Et, de fait, avec Virginie Pochon du Groupe d’Action francophone pour l’Environnement (GAFE) et Johnson Samuel Charles du Réseau des jeunes actifs pour une autre Haïti (REJAAH), on a pu prendre la mesure des luttes que mènent ces organisations haïtiennes dont on entend si peu parler ici.
Cet autre webinaire de Concertation pour Haïti portait plus précisément sur l’environnement et la jeunesse, alors qu’un précédent avait traité des femmes et de la paysannerie.
Certes la description du contexte dans lequel évoluent GAFE et REJAAH ne nous est pas inconnue.
On y a parlé des déplacements difficiles dans le pays, de l’écroulement de l’économie, du sentiment de délaissement de la société civile, abandonnée par un État qui ne joue plus son rôle de régulation, de la perte de confiance de la population à l’égard des politiciens, de ces manifestations toujours considérées comme suspectes, de la peur quotidienne, de celle des jeunes pour qui l’avenir reste flou.
«La jeunesse vit la crise, a dit l’étudiant en droit, mais elle ne veut pas que protester, elle veut proposer un autre modèle, elle veut transformer sa frustration en engagement civique.

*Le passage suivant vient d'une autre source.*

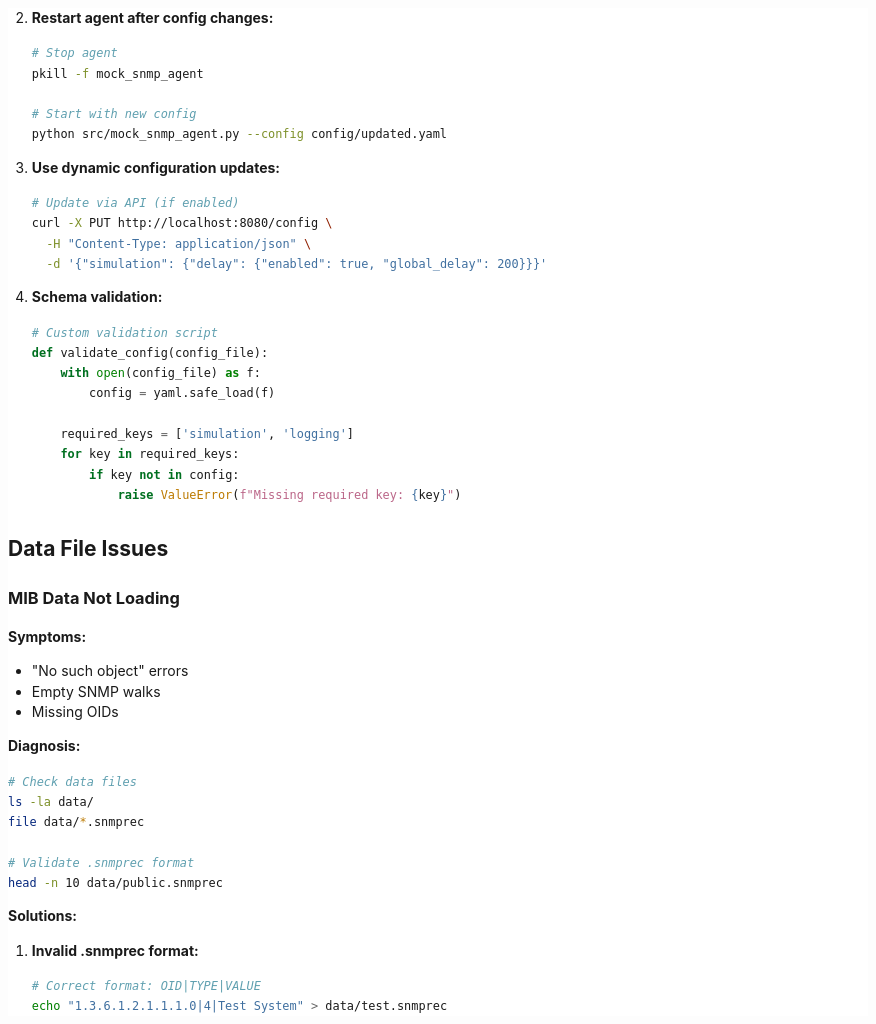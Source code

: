 2. **Restart agent after config changes:**
   ```bash
   # Stop agent
   pkill -f mock_snmp_agent

   # Start with new config
   python src/mock_snmp_agent.py --config config/updated.yaml
   ```

3. **Use dynamic configuration updates:**
   ```bash
   # Update via API (if enabled)
   curl -X PUT http://localhost:8080/config \
     -H "Content-Type: application/json" \
     -d '{"simulation": {"delay": {"enabled": true, "global_delay": 200}}}'
   ```

4. **Schema validation:**
   ```python
   # Custom validation script
   def validate_config(config_file):
       with open(config_file) as f:
           config = yaml.safe_load(f)

       required_keys = ['simulation', 'logging']
       for key in required_keys:
           if key not in config:
               raise ValueError(f"Missing required key: {key}")
   ```

## Data File Issues

### MIB Data Not Loading

**Symptoms:**
- "No such object" errors
- Empty SNMP walks
- Missing OIDs

**Diagnosis:**
```bash
# Check data files
ls -la data/
file data/*.snmprec

# Validate .snmprec format
head -n 10 data/public.snmprec
```

**Solutions:**

1. **Invalid .snmprec format:**
   ```bash
   # Correct format: OID|TYPE|VALUE
   echo "1.3.6.1.2.1.1.1.0|4|Test System" > data/test.snmprec
   ```
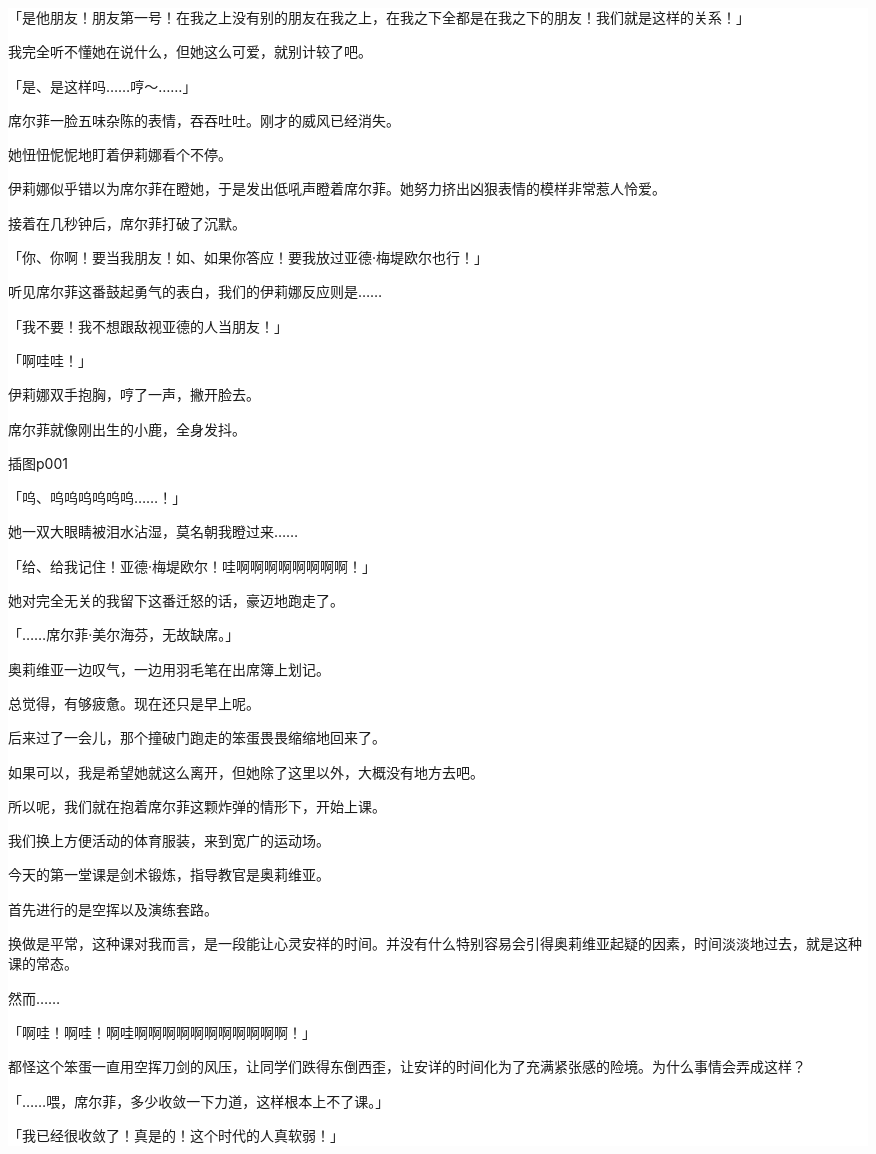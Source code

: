 「是他朋友！朋友第一号！在我之上没有别的朋友在我之上，在我之下全都是在我之下的朋友！我们就是这样的关系！」

我完全听不懂她在说什么，但她这么可爱，就别计较了吧。

「是、是这样吗……哼～……」

席尔菲一脸五味杂陈的表情，吞吞吐吐。刚才的威风已经消失。

她忸忸怩怩地盯着伊莉娜看个不停。

伊莉娜似乎错以为席尔菲在瞪她，于是发出低吼声瞪着席尔菲。她努力挤出凶狠表情的模样非常惹人怜爱。

接着在几秒钟后，席尔菲打破了沉默。

「你、你啊！要当我朋友！如、如果你答应！要我放过亚德·梅堤欧尔也行！」

听见席尔菲这番鼓起勇气的表白，我们的伊莉娜反应则是……

「我不要！我不想跟敌视亚德的人当朋友！」

「啊哇哇！」

伊莉娜双手抱胸，哼了一声，撇开脸去。

席尔菲就像刚出生的小鹿，全身发抖。

插图p001

「呜、呜呜呜呜呜呜……！」

她一双大眼睛被泪水沾湿，莫名朝我瞪过来……

「给、给我记住！亚德·梅堤欧尔！哇啊啊啊啊啊啊啊啊！」

她对完全无关的我留下这番迁怒的话，豪迈地跑走了。

「……席尔菲·美尔海芬，无故缺席。」

奥莉维亚一边叹气，一边用羽毛笔在出席簿上划记。

总觉得，有够疲惫。现在还只是早上呢。

后来过了一会儿，那个撞破门跑走的笨蛋畏畏缩缩地回来了。

如果可以，我是希望她就这么离开，但她除了这里以外，大概没有地方去吧。

所以呢，我们就在抱着席尔菲这颗炸弹的情形下，开始上课。

我们换上方便活动的体育服装，来到宽广的运动场。

今天的第一堂课是剑术锻炼，指导教官是奥莉维亚。

首先进行的是空挥以及演练套路。

换做是平常，这种课对我而言，是一段能让心灵安祥的时间。并没有什么特别容易会引得奥莉维亚起疑的因素，时间淡淡地过去，就是这种课的常态。

然而……

「啊哇！啊哇！啊哇啊啊啊啊啊啊啊啊啊啊啊！」

都怪这个笨蛋一直用空挥刀剑的风压，让同学们跌得东倒西歪，让安详的时间化为了充满紧张感的险境。为什么事情会弄成这样？

「……喂，席尔菲，多少收敛一下力道，这样根本上不了课。」

「我已经很收敛了！真是的！这个时代的人真软弱！」
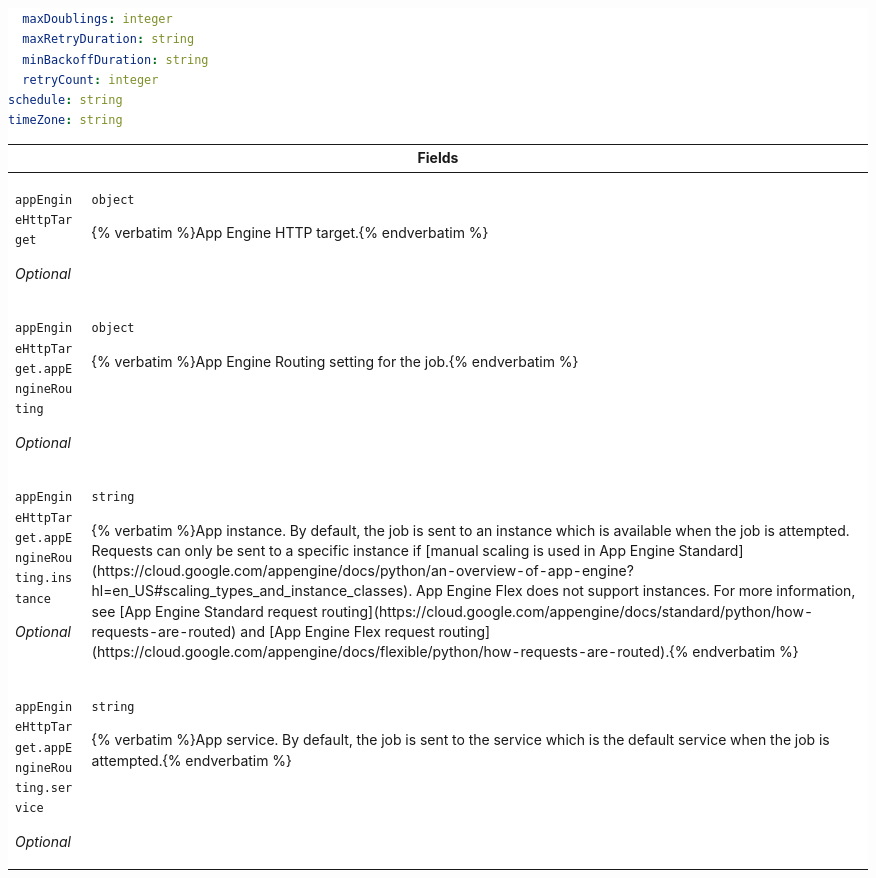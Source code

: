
 ```yaml
  maxDoublings: integer
  maxRetryDuration: string
  minBackoffDuration: string
  retryCount: integer
schedule: string
timeZone: string
```

<table class="properties responsive">
<thead>
    <tr>
        <th colspan="2">Fields</th>
    </tr>
</thead>
<tbody>
    <tr>
        <td>
            <p><code>appEngineHttpTarget</code></p>
            <p><i>Optional</i></p>
        </td>
        <td>
            <p><code class="apitype">object</code></p>
            <p>{% verbatim %}App Engine HTTP target.{% endverbatim %}</p>
        </td>
    </tr>
    <tr>
        <td>
            <p><code>appEngineHttpTarget.appEngineRouting</code></p>
            <p><i>Optional</i></p>
        </td>
        <td>
            <p><code class="apitype">object</code></p>
            <p>{% verbatim %}App Engine Routing setting for the job.{% endverbatim %}</p>
        </td>
    </tr>
    <tr>
        <td>
            <p><code>appEngineHttpTarget.appEngineRouting.instance</code></p>
            <p><i>Optional</i></p>
        </td>
        <td>
            <p><code class="apitype">string</code></p>
            <p>{% verbatim %}App instance. By default, the job is sent to an instance which is available when the job is attempted. Requests can only be sent to a specific instance if [manual scaling is used in App Engine Standard](https://cloud.google.com/appengine/docs/python/an-overview-of-app-engine?hl=en_US#scaling_types_and_instance_classes). App Engine Flex does not support instances. For more information, see [App Engine Standard request routing](https://cloud.google.com/appengine/docs/standard/python/how-requests-are-routed) and [App Engine Flex request routing](https://cloud.google.com/appengine/docs/flexible/python/how-requests-are-routed).{% endverbatim %}</p>
        </td>
    </tr>
    <tr>
        <td>
            <p><code>appEngineHttpTarget.appEngineRouting.service</code></p>
            <p><i>Optional</i></p>
        </td>
        <td>
            <p><code class="apitype">string</code></p>
            <p>{% verbatim %}App service. By default, the job is sent to the service which is the default service when the job is attempted.{% endverbatim %}</p>
        </td>
    </tr>
    <tr>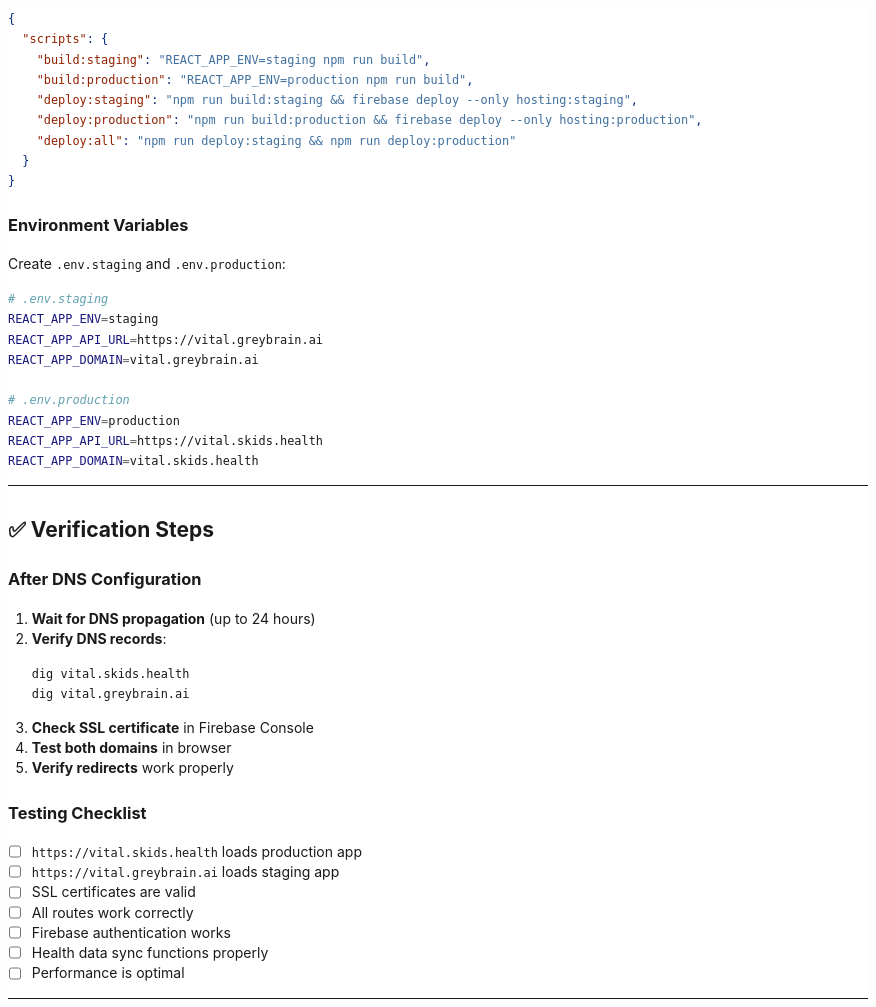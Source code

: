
 ```json
{
  "scripts": {
    "build:staging": "REACT_APP_ENV=staging npm run build",
    "build:production": "REACT_APP_ENV=production npm run build",
    "deploy:staging": "npm run build:staging && firebase deploy --only hosting:staging",
    "deploy:production": "npm run build:production && firebase deploy --only hosting:production",
    "deploy:all": "npm run deploy:staging && npm run deploy:production"
  }
}
```

### **Environment Variables**

Create `.env.staging` and `.env.production`:

```bash
# .env.staging
REACT_APP_ENV=staging
REACT_APP_API_URL=https://vital.greybrain.ai
REACT_APP_DOMAIN=vital.greybrain.ai

# .env.production
REACT_APP_ENV=production
REACT_APP_API_URL=https://vital.skids.health
REACT_APP_DOMAIN=vital.skids.health
```

---

## ✅ **Verification Steps**

### **After DNS Configuration**

1. **Wait for DNS propagation** (up to 24 hours)
2. **Verify DNS records**:
   ```bash
   dig vital.skids.health
   dig vital.greybrain.ai
   ```
3. **Check SSL certificate** in Firebase Console
4. **Test both domains** in browser
5. **Verify redirects** work properly

### **Testing Checklist**

- [ ] `https://vital.skids.health` loads production app
- [ ] `https://vital.greybrain.ai` loads staging app
- [ ] SSL certificates are valid
- [ ] All routes work correctly
- [ ] Firebase authentication works
- [ ] Health data sync functions properly
- [ ] Performance is optimal

---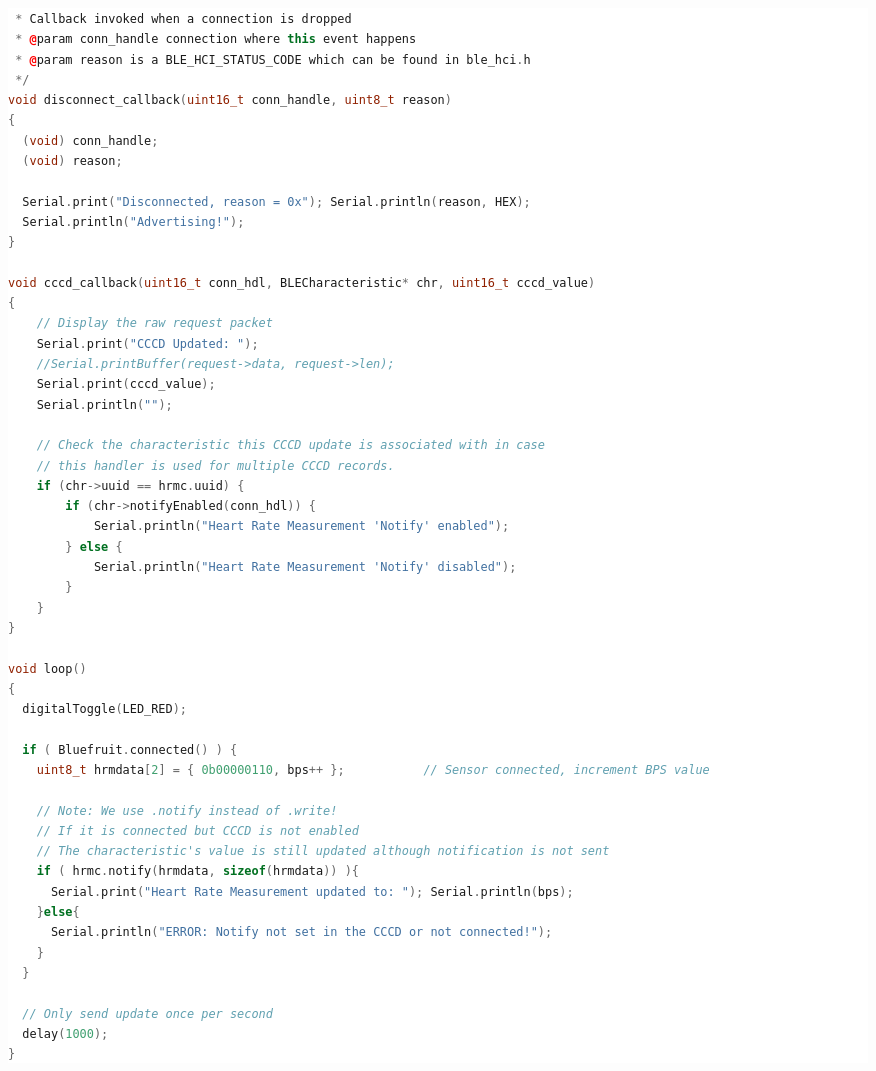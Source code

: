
 ```cpp
 * Callback invoked when a connection is dropped
 * @param conn_handle connection where this event happens
 * @param reason is a BLE_HCI_STATUS_CODE which can be found in ble_hci.h
 */
void disconnect_callback(uint16_t conn_handle, uint8_t reason)
{
  (void) conn_handle;
  (void) reason;

  Serial.print("Disconnected, reason = 0x"); Serial.println(reason, HEX);
  Serial.println("Advertising!");
}

void cccd_callback(uint16_t conn_hdl, BLECharacteristic* chr, uint16_t cccd_value)
{
    // Display the raw request packet
    Serial.print("CCCD Updated: ");
    //Serial.printBuffer(request->data, request->len);
    Serial.print(cccd_value);
    Serial.println("");

    // Check the characteristic this CCCD update is associated with in case
    // this handler is used for multiple CCCD records.
    if (chr->uuid == hrmc.uuid) {
        if (chr->notifyEnabled(conn_hdl)) {
            Serial.println("Heart Rate Measurement 'Notify' enabled");
        } else {
            Serial.println("Heart Rate Measurement 'Notify' disabled");
        }
    }
}

void loop()
{
  digitalToggle(LED_RED);

  if ( Bluefruit.connected() ) {
    uint8_t hrmdata[2] = { 0b00000110, bps++ };           // Sensor connected, increment BPS value

    // Note: We use .notify instead of .write!
    // If it is connected but CCCD is not enabled
    // The characteristic's value is still updated although notification is not sent
    if ( hrmc.notify(hrmdata, sizeof(hrmdata)) ){
      Serial.print("Heart Rate Measurement updated to: "); Serial.println(bps);
    }else{
      Serial.println("ERROR: Notify not set in the CCCD or not connected!");
    }
  }

  // Only send update once per second
  delay(1000);
}
```
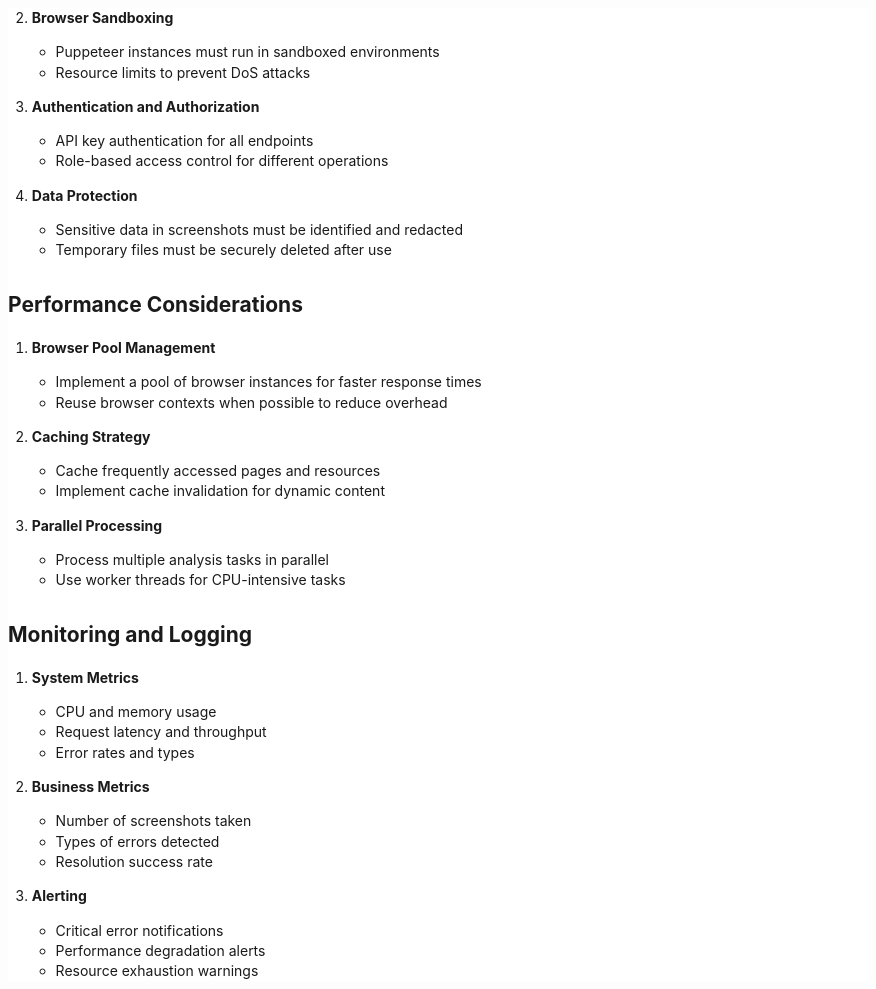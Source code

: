 2. **Browser Sandboxing**
   - Puppeteer instances must run in sandboxed environments
   - Resource limits to prevent DoS attacks

3. **Authentication and Authorization**
   - API key authentication for all endpoints
   - Role-based access control for different operations

4. **Data Protection**
   - Sensitive data in screenshots must be identified and redacted
   - Temporary files must be securely deleted after use

## Performance Considerations

1. **Browser Pool Management**
   - Implement a pool of browser instances for faster response times
   - Reuse browser contexts when possible to reduce overhead

2. **Caching Strategy**
   - Cache frequently accessed pages and resources
   - Implement cache invalidation for dynamic content

3. **Parallel Processing**
   - Process multiple analysis tasks in parallel
   - Use worker threads for CPU-intensive tasks

## Monitoring and Logging

1. **System Metrics**
   - CPU and memory usage
   - Request latency and throughput
   - Error rates and types

2. **Business Metrics**
   - Number of screenshots taken
   - Types of errors detected
   - Resolution success rate

3. **Alerting**
   - Critical error notifications
   - Performance degradation alerts
   - Resource exhaustion warnings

Les questions environnementales demeurent au cœur des préoccupations de GAFE, a, pour sa part, évoqué sa responsable des projets, la santé de la population en étant tributaire. Elle a parlé de qualité de l’air et de l’eau, du bruit incessant, de la surpêche, du braconnage, de la déculturation. Elle a également évoqué la lutte contre le projet d’exploitation minière de la canadienne Unigolden République dominicaine, ce projet comportant des risques à la qualité de l’eau pour les localités haïtiennes frontalières, a-t-elle expliqué. Elle a également parlé de cette lutte incessante pour le bannissement de la styromousse.
À la question portant sur la façon dont, d’ici, on peut épauler ces organisations, c’est de partager leurs publications, de les suivre sur les réseaux sociaux, de rendre leurs luttes visibles.
«Au lieu de nous imposer des solutions, nous avons besoin d’appui pour renforcer nos capacités», a souligné le représentant du Réseau des jeunes.
Virginie Pochon n’en pense pas moins, disant que les valeurs démocratiques étant universelles, un pays ne peut s’imposer à un autre. «Le soutien passe par les citoyens», a-t-elle conclu.
De Développement et paix, Mary Durran a résumé le contenu du webinaire en disant que «là où il y a de la lutte, il y a de l’espoir».